I have a very exciting release via Bedrock forthcoming at some point, possibly this year, maybe early next year. I have several ambient releases coming out digitally on my imprint shortly. My record label Atmospheric Existence recordings is running strong, with a release about to drop from my friend Helen Copnall, she’s such a talent. I am planning another release on AER before the year is out, while getting together more music for Bedrock.
Your artist name, Miles Atmospheric, seems to be in and of itself a signature of intent with your music. Am I interpreting that correctly?
I started my record label in 2008 after years of wanting to. Atmospheric Existence recordings was born out of wanting to write and release material from myself and others, that resonated deeper than just 3am dancefloor
Tools, music with meaning, a story, with dance floor sensibilities, but also for a wide range of environments. Emotive music basically. I nabbed the ‘Atmospheric’ as a natural continuation of this, as a lot of people were always asking for Miles Atmospheric, the label boss, so it stuck and has become a benchmark for me to aspire to musically.
What kind of atmospheric music do you listen to in your spare time? Can you name some artists?
I listen to a lot of ambient music, as well as a lot of funk, soul, dub, classical, contemporary pop, African music, Brazilian music, British folk, a hell of a lot of Jazz, Electronic, Choral, all sorts!
Some things I’ve listened to lately, Philip Wilkerson, King Tubby, Fela Kuti, Raw Silk, Biosphere, Renata Rosa, Gregorian chants, Ennio Morricone (RIP), Abacus, Brian Eno, Jeff Mills, Loose Ends, 214, Taidi Khatham, Seu Jorge, Sessa, Larry Heard. All been on rotation in the last few days.
If you could pick one location in the world to perform in, based on atmosphere alone, what would you pick?
A place where the sound system is crisp and deep, people are open, kind and fun-loving. The ingredients where magic can happen. Human interaction and spirit has the ability to create profound moments, so whether it’s a motorway flyover in Hamburg, or a jungle party in Honduras, so long as that shared spirit of enthusiasm is there… Always had a fascination with the world as a whole. The Polar & African regions though!

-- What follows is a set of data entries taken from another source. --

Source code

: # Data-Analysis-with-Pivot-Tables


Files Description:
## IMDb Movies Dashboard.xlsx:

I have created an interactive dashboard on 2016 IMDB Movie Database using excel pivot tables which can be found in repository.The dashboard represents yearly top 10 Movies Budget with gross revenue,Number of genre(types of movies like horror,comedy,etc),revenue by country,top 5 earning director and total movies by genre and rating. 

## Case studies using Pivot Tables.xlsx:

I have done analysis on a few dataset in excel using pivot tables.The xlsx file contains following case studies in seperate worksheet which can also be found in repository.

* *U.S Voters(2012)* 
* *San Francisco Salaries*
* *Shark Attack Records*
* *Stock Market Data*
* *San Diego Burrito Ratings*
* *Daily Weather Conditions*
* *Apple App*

Is there an outdoor spot where you live that you like spending time at to recharge or soak in the atmosphere?
Yes. Deep in the forest. I spend a lot of time there & in the mountains. Solitude and reflection are key components to my wellbeing. Spending time in the forest, partly via my conservation work, tuning into nature and the order of the animal kingdom is a lesson for me. I’m always learning, it’s immense.
The sea has an enduring presence also, not just the water and the movement, but for me, the weather systems I find magical, placid or extreme, it brings a sense of belonging.
What’s the most beautiful country you’ve visited?
There are many I have visited but for the sheer variety of environments and flora and fauna and landscapes, I have to say home. I spend a lot of time in the wilderness and the UK has such an immense range of beauty, seasonal shifts, climatic movement that although there are many places in the world that are amazing, my heart remains in the wilderness of the UK.
What’s your favorite meal?
I love Japanese food. Traditional worldwide cuisine is big in this house. I spend a lot of time in the kitchen and love food from there and all over the world. Asian food is high on the list, as well as African! Hard to pinpoint a favourite.
What else do you like to do as a hobby or strong passion beside music?
Make good food! I started and ran an award-winning brewery with my wife for 5 years. I am involved in food & drink. Other than that, a life outdoors in all sorts from forestry to mountaineering, but above all being a family guy is a main focus. Stay safe and keep strong!